Es muy posible que Alemania tenga el peor equipo de los últimos 40 años. El país de Fritz Walter y Rahn, de Beckenbauer y Overath, de Schuster y Rumenigge, ha declinado poco a poco hasta caer en la caricatura. Parece que necesita estar a la altura del tópico que se ha instalado en su fútbol: grandes, fuertes, simples, tenaces. Pero sin un gramo de fútbol. Sólo dispone de un jugador de primera línea. Es Ballack, principio y fin de la selección alemana. El resto le complementa en mayor o menor grado, pero sin ninguna grandeza. Schneider es un interesante futbolista, pero es difícil pensar en él como titular en alguno de los equipos alemanes que hicieron historia. No hay duda tampoco de que Klose es un excelente cabeceador, pero nada más. Los demás son alemanes. Nada más. A pesar de su triste paisaje, Alemania vuelve a otra final, la sexta desde 1966. Desde luego, no iba a dejar pasar la oportunidad, por limitado que sea por fútbol. Le bastó una ocasión.

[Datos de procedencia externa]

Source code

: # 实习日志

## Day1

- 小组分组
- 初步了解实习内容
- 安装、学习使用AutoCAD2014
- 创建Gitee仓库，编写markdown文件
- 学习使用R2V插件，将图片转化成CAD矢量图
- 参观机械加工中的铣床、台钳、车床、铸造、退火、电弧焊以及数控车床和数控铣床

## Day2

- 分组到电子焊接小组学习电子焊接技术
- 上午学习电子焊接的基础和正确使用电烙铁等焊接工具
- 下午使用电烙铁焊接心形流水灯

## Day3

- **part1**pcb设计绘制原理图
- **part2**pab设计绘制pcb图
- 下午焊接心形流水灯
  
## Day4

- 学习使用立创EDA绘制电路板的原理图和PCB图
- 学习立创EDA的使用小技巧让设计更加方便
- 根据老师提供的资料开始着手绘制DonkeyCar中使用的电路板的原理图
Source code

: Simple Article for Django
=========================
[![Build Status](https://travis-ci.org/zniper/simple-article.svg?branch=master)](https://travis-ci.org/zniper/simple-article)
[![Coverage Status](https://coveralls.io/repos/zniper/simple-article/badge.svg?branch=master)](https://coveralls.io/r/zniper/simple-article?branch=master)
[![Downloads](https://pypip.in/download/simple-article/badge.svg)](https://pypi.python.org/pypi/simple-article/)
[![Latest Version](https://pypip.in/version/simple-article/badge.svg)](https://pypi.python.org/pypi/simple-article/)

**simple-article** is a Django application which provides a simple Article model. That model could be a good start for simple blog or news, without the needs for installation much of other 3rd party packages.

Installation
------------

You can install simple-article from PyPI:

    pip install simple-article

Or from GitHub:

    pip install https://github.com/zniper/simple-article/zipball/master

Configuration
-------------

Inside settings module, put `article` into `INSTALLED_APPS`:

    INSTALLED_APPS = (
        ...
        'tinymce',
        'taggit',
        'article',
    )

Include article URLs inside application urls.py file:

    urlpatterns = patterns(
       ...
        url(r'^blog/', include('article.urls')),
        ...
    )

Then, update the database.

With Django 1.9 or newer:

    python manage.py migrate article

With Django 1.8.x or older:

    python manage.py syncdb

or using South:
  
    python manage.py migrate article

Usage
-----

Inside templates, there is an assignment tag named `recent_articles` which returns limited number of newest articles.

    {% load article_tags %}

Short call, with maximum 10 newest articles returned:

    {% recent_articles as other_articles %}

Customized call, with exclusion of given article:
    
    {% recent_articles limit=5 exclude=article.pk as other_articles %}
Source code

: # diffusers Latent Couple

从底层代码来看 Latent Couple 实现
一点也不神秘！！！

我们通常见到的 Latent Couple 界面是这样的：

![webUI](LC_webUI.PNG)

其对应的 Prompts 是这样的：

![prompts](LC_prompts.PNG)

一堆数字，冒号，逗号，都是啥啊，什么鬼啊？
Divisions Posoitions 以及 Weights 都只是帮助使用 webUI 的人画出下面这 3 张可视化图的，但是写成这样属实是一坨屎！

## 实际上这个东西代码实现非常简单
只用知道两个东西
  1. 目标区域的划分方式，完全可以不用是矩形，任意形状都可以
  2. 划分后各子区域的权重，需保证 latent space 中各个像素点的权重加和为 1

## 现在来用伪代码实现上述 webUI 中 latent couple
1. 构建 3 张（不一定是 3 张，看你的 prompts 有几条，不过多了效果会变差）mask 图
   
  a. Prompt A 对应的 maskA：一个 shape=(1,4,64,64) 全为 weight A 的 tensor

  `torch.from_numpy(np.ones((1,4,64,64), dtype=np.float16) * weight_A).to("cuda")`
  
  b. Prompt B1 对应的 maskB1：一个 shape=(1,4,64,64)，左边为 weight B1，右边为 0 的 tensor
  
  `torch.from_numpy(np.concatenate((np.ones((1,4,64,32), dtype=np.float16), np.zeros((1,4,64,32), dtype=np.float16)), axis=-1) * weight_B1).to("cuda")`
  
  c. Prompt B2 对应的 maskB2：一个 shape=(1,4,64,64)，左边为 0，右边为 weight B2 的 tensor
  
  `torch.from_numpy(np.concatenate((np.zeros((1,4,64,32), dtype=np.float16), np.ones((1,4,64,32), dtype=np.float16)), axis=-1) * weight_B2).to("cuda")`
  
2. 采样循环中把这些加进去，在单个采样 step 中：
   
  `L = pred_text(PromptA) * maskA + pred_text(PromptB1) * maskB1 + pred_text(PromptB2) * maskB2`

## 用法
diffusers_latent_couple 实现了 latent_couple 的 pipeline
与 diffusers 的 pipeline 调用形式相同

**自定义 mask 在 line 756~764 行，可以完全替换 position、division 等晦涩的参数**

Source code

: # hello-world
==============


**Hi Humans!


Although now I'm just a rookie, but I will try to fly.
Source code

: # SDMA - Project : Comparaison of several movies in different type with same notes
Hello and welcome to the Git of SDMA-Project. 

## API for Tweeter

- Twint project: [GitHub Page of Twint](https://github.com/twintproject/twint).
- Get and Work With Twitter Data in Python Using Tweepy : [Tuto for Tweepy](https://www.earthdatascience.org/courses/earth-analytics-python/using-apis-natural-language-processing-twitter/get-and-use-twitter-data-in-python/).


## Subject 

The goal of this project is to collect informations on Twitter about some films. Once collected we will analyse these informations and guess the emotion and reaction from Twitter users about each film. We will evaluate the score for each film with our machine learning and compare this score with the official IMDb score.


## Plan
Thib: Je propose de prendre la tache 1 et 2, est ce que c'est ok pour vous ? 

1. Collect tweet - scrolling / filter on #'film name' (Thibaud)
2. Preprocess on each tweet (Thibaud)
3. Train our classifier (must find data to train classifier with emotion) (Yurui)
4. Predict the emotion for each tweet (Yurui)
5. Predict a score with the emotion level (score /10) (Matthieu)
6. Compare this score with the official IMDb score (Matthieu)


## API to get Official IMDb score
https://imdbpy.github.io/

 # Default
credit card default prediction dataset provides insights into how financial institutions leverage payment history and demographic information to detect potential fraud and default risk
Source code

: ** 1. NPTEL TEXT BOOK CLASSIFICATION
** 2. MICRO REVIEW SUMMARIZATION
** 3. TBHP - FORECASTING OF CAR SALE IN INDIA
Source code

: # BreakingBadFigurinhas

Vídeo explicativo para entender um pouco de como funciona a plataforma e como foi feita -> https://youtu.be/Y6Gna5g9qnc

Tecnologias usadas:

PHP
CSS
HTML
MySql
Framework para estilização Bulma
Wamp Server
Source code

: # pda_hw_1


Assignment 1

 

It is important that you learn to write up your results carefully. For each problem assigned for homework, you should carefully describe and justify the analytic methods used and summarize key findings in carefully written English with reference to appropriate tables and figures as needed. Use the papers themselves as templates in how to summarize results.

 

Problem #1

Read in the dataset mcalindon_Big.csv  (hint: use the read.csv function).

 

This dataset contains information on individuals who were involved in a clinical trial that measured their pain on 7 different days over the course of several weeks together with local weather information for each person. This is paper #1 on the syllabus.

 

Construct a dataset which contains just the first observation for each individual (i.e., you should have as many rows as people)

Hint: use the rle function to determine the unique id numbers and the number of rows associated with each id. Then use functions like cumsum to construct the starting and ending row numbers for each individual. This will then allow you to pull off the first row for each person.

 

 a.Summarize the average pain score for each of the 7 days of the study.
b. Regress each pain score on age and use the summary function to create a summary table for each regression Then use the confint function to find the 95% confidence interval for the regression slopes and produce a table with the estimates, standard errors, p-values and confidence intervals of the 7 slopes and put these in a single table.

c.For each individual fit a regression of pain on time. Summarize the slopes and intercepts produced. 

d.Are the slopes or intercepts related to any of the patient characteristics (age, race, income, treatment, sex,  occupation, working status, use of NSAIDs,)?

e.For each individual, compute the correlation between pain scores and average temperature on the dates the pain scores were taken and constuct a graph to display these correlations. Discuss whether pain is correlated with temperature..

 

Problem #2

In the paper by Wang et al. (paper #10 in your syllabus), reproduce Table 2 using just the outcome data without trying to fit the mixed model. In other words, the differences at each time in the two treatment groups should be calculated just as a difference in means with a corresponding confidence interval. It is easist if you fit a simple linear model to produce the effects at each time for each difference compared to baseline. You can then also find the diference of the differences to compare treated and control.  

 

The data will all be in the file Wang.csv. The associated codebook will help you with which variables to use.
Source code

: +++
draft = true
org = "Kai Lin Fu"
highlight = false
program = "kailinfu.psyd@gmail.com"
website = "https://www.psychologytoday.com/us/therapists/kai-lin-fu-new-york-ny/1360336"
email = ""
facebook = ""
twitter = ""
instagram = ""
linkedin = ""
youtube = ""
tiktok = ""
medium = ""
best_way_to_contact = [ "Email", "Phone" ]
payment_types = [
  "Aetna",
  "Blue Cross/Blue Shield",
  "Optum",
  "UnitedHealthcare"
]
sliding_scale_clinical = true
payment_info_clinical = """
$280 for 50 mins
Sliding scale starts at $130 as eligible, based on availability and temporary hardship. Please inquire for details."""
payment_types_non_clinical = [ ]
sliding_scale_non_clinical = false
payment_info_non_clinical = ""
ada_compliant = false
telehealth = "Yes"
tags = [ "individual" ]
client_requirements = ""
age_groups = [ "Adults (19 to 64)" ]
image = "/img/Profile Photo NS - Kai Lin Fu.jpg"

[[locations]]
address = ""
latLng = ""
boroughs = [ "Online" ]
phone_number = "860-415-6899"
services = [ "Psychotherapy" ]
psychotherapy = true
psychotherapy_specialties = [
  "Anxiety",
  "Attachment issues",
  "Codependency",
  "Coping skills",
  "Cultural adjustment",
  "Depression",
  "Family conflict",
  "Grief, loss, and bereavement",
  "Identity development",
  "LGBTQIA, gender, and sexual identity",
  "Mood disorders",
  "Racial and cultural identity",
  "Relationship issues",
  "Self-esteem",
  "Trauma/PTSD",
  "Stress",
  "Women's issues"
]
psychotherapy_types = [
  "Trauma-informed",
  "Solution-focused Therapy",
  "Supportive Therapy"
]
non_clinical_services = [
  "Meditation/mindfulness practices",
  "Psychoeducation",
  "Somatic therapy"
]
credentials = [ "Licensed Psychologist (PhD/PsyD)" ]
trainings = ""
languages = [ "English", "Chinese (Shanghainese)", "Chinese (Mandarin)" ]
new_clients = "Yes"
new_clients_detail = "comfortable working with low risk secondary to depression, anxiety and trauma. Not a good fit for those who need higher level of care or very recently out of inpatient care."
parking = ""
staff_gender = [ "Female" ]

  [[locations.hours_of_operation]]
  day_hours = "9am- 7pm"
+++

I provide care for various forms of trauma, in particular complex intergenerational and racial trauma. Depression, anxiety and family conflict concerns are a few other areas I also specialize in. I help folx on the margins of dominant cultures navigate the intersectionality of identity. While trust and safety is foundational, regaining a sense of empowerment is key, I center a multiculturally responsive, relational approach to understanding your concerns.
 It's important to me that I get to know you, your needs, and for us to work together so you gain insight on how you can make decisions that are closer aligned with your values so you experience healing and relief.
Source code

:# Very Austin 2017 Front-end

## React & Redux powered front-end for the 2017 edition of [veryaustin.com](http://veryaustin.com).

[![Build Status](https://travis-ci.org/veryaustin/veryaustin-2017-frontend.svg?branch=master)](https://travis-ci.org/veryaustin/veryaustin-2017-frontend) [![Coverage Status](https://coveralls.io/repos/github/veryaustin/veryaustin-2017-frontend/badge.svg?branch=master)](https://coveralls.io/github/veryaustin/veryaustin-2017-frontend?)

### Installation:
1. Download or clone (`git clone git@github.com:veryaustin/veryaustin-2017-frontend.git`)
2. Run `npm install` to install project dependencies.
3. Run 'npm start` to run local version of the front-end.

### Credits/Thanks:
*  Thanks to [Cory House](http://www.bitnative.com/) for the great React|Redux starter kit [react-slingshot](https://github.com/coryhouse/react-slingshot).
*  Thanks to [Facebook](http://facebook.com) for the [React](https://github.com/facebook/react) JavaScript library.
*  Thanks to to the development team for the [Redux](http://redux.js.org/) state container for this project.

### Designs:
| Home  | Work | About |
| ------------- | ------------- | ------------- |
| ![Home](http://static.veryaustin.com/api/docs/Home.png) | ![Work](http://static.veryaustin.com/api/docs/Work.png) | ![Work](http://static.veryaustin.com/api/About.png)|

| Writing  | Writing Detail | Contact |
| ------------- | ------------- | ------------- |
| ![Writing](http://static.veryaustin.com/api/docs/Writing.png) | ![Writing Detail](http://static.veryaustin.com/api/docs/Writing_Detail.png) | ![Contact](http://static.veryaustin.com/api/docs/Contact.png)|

El partido tuvo un gran escenario, una brillante coreografía y una asombrosa deportividad. El celofán fue estupendo, pero el juego resultó deprimente. Puede que en estos tiempos valga más lo accesorio que lo fundamental, y que a nadie importe la calidad del fútbol, pero es decepcionante que la mayor competición del mundo no logre identificar el verdadero talento. La primera lectura del Mundial está relacionada precisamente con la evaporación de lo diferente, es decir, de las estrellas, de los jugadores distintos, de aquellos que representan la excelencia. ¿Qué jugadores han alcanzado esta cota en la Copa del Mundo? Ninguno. Ya sólo quedan detalles; y pronto, nada.
Ha pasado el tiempo en que el Mundial señalaba a tres, cuatro, cinco jugadores, como referencia a escala planetaria. Pelé, Didí y Garrincha en el 58; Garrincha y Masopust en el 62; Charlton, Beckenbauer y Eusebio en el 66; Jairzinho, Gerson, Tostao, Pelé y Rivelino en el 70; Cruyff, Van Hanegem y Luiz Pereira en el 74; Kempes, Pasarella y un puñado de holandeses en el 78; Platini, Tigana, Boniek, Sócrates, Falcao, Zico, Conti y Scirea en el 82; Maradona en el 86. Así eran los Mundiales, así se cribaba el fútbol, así se determinaba quiénes tenían derecho a proclamarse estrellas indiscutibles de su generación. ¿Quiénes son ahora? ¿Figo, Beckham, Totti? ¿Qué se ha sabido de ellos? Nada. Y de los demás, ninguno alcanza ese valor sagrado de los que marcan épocas. O Ronaldo regresa al planeta donde habitaba antes de su lesión, o el fútbol tendrá que aceptar su mediocre estado.
Todo esto quedó reflejado en la semifinal de la Copa del Mundo, nada más y nada menos. Es imposible remitir el partido a la categoría de suceso futbolístico. Prevaleció lo accesorio, que también cuenta, pero el fútbol quedó desacreditado. Pero la mediocridad no sorprendió. Fuera de Ballack, no había en los dos equipos nadie capaz de regatear a nadie. Y como la figura de Ballack alcanza una dimensión estelar en semejante erial, pareció lógico que Hiddink le destinara un marcador durante todo el encuentro. Yoo le persiguió con una terquedad infinita durante todo el encuentro, fuera donde fuera, con el balón o sin él. Le selló irremediablemente: Ballack no tocó otra pelota que la del gol. Hasta para eso es diferente. No había sucedido nada antes -apenas un remate de Lee Chun que desvió Kahn en el comienzo del encuentro-, ni sucedió nada después. Esa jugada se salió del carril: un contragolpe bien ejecutado por Neuville en una de las pocas ocasiones en que la defensa coreana no estaba bien armada. Desde atrás, llegó Ballack, siempre temible cuando se descuelga, y remató primero con la derecha y luego, tras el rechace del portero, con la izquierda. Todo lo demás fue de una mediocridad abrumadora. Pero a los alemanes les importa poco. Ellos están en otra historia.